## DIRECTIONS FOR THIS TASK
Make an exact copy of the listing so that no picture is carried over.

## SUPPLIED INFORMATION
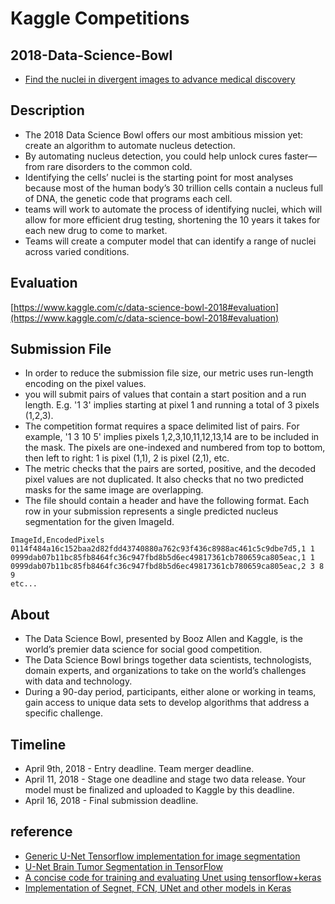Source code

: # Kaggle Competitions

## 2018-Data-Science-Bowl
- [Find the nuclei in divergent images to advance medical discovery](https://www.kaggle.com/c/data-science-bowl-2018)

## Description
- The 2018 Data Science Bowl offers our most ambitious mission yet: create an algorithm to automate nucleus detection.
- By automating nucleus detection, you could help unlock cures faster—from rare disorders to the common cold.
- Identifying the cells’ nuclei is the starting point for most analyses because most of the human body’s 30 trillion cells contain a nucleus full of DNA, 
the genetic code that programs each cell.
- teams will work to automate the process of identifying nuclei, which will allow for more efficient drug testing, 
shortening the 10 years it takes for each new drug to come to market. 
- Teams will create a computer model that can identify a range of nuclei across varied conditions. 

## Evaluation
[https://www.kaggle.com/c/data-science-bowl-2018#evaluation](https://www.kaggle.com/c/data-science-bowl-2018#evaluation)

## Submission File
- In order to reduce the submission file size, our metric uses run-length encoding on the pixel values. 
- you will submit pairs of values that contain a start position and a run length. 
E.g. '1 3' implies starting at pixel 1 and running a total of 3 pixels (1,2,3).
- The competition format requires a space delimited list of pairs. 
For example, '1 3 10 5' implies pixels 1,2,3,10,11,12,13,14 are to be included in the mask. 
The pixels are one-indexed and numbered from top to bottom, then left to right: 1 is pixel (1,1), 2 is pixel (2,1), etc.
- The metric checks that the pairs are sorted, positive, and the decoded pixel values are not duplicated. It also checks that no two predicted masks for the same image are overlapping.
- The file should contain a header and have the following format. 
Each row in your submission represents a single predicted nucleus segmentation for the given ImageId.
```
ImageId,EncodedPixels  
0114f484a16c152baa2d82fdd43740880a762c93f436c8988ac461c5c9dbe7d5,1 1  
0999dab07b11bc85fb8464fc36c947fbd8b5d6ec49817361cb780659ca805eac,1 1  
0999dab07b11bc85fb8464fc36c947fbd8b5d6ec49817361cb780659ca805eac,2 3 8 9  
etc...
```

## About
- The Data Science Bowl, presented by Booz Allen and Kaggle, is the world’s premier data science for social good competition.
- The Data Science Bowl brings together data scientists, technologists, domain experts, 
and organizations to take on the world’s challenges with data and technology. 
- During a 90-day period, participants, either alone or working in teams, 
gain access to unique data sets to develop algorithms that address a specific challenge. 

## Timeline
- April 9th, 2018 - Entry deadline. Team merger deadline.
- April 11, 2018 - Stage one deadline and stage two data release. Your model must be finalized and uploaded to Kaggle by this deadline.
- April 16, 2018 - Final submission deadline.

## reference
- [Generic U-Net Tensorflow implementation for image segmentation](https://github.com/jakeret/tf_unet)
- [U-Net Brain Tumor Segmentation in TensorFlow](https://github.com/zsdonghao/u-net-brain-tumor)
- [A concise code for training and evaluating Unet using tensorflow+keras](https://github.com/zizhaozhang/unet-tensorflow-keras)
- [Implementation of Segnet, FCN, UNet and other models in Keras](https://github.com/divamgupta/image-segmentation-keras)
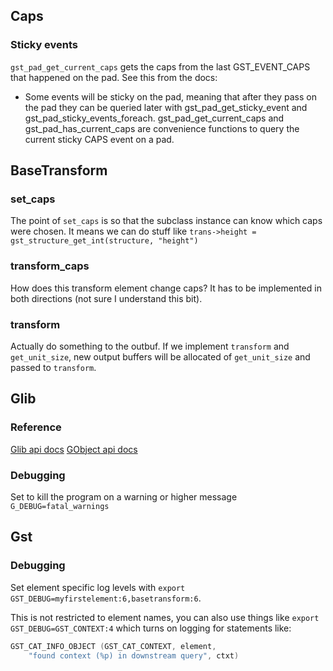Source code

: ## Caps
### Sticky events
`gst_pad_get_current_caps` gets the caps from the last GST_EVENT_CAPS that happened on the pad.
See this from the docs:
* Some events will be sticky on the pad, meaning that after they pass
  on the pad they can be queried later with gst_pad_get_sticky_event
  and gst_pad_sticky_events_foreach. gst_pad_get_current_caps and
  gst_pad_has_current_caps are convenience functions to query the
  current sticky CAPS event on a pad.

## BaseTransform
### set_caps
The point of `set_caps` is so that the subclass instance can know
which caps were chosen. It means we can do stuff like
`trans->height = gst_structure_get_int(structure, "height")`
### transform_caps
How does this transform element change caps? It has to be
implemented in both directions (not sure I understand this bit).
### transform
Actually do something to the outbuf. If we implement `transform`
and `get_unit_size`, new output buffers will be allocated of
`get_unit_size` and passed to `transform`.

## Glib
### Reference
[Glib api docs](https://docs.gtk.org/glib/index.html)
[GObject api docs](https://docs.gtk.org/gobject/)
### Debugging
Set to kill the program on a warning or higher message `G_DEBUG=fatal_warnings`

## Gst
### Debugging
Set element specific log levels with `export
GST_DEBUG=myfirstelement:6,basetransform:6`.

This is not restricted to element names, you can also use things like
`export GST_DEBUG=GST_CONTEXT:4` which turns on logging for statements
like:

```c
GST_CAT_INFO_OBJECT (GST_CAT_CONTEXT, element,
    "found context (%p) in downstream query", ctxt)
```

## OUTPUT
Source code

: # Kaggle Competitions

## 2018-Data-Science-Bowl
- [Find the nuclei in divergent images to advance medical discovery](https://www.kaggle.com/c/data-science-bowl-2018)

## Description
- The 2018 Data Science Bowl offers our most ambitious mission yet: create an algorithm to automate nucleus detection.
- By automating nucleus detection, you could help unlock cures faster—from rare disorders to the common cold.
- Identifying the cells’ nuclei is the starting point for most analyses because most of the human body’s 30 trillion cells contain a nucleus full of DNA, 
the genetic code that programs each cell.
- teams will work to automate the process of identifying nuclei, which will allow for more efficient drug testing, 
shortening the 10 years it takes for each new drug to come to market. 
- Teams will create a computer model that can identify a range of nuclei across varied conditions. 

## Evaluation
[https://www.kaggle.com/c/data-science-bowl-2018#evaluation](https://www.kaggle.com/c/data-science-bowl-2018#evaluation)

## Submission File
- In order to reduce the submission file size, our metric uses run-length encoding on the pixel values. 
- you will submit pairs of values that contain a start position and a run length. 
E.g. '1 3' implies starting at pixel 1 and running a total of 3 pixels (1,2,3).
- The competition format requires a space delimited list of pairs. 
For example, '1 3 10 5' implies pixels 1,2,3,10,11,12,13,14 are to be included in the mask. 
The pixels are one-indexed and numbered from top to bottom, then left to right: 1 is pixel (1,1), 2 is pixel (2,1), etc.
- The metric checks that the pairs are sorted, positive, and the decoded pixel values are not duplicated. It also checks that no two predicted masks for the same image are overlapping.
- The file should contain a header and have the following format. 
Each row in your submission represents a single predicted nucleus segmentation for the given ImageId.
```
ImageId,EncodedPixels  
0114f484a16c152baa2d82fdd43740880a762c93f436c8988ac461c5c9dbe7d5,1 1  
0999dab07b11bc85fb8464fc36c947fbd8b5d6ec49817361cb780659ca805eac,1 1  
0999dab07b11bc85fb8464fc36c947fbd8b5d6ec49817361cb780659ca805eac,2 3 8 9  
etc...
```

## About
- The Data Science Bowl, presented by Booz Allen and Kaggle, is the world’s premier data science for social good competition.
- The Data Science Bowl brings together data scientists, technologists, domain experts, 
and organizations to take on the world’s challenges with data and technology. 
- During a 90-day period, participants, either alone or working in teams, 
gain access to unique data sets to develop algorithms that address a specific challenge. 

## Timeline
- April 9th, 2018 - Entry deadline. Team merger deadline.
- April 11, 2018 - Stage one deadline and stage two data release. Your model must be finalized and uploaded to Kaggle by this deadline.
- April 16, 2018 - Final submission deadline.

## reference
- [Generic U-Net Tensorflow implementation for image segmentation](https://github.com/jakeret/tf_unet)
- [U-Net Brain Tumor Segmentation in TensorFlow](https://github.com/zsdonghao/u-net-brain-tumor)
- [A concise code for training and evaluating Unet using tensorflow+keras](https://github.com/zizhaozhang/unet-tensorflow-keras)
- [Implementation of Segnet, FCN, UNet and other models in Keras](https://github.com/divamgupta/image-segmentation-keras)
Source code

: ## Caps
### Sticky events
`gst_pad_get_current_caps` gets the caps from the last GST_EVENT_CAPS that happened on the pad.
See this from the docs:
* Some events will be sticky on the pad, meaning that after they pass
  on the pad they can be queried later with gst_pad_get_sticky_event
  and gst_pad_sticky_events_foreach. gst_pad_get_current_caps and
  gst_pad_has_current_caps are convenience functions to query the
  current sticky CAPS event on a pad.

## BaseTransform
### set_caps
The point of `set_caps` is so that the subclass instance can know
which caps were chosen. It means we can do stuff like
`trans->height = gst_structure_get_int(structure, "height")`
### transform_caps
How does this transform element change caps? It has to be
implemented in both directions (not sure I understand this bit).
### transform
Actually do something to the outbuf. If we implement `transform`
and `get_unit_size`, new output buffers will be allocated of
`get_unit_size` and passed to `transform`.

## Glib
### Reference
[Glib api docs](https://docs.gtk.org/glib/index.html)
[GObject api docs](https://docs.gtk.org/gobject/)
### Debugging
Set to kill the program on a warning or higher message `G_DEBUG=fatal_warnings`

## Gst
### Debugging
Set element specific log levels with `export
GST_DEBUG=myfirstelement:6,basetransform:6`.

This is not restricted to element names, you can also use things like
`export GST_DEBUG=GST_CONTEXT:4` which turns on logging for statements
like:

```c
GST_CAT_INFO_OBJECT (GST_CAT_CONTEXT, element,
    "found context (%p) in downstream query", ctxt)
```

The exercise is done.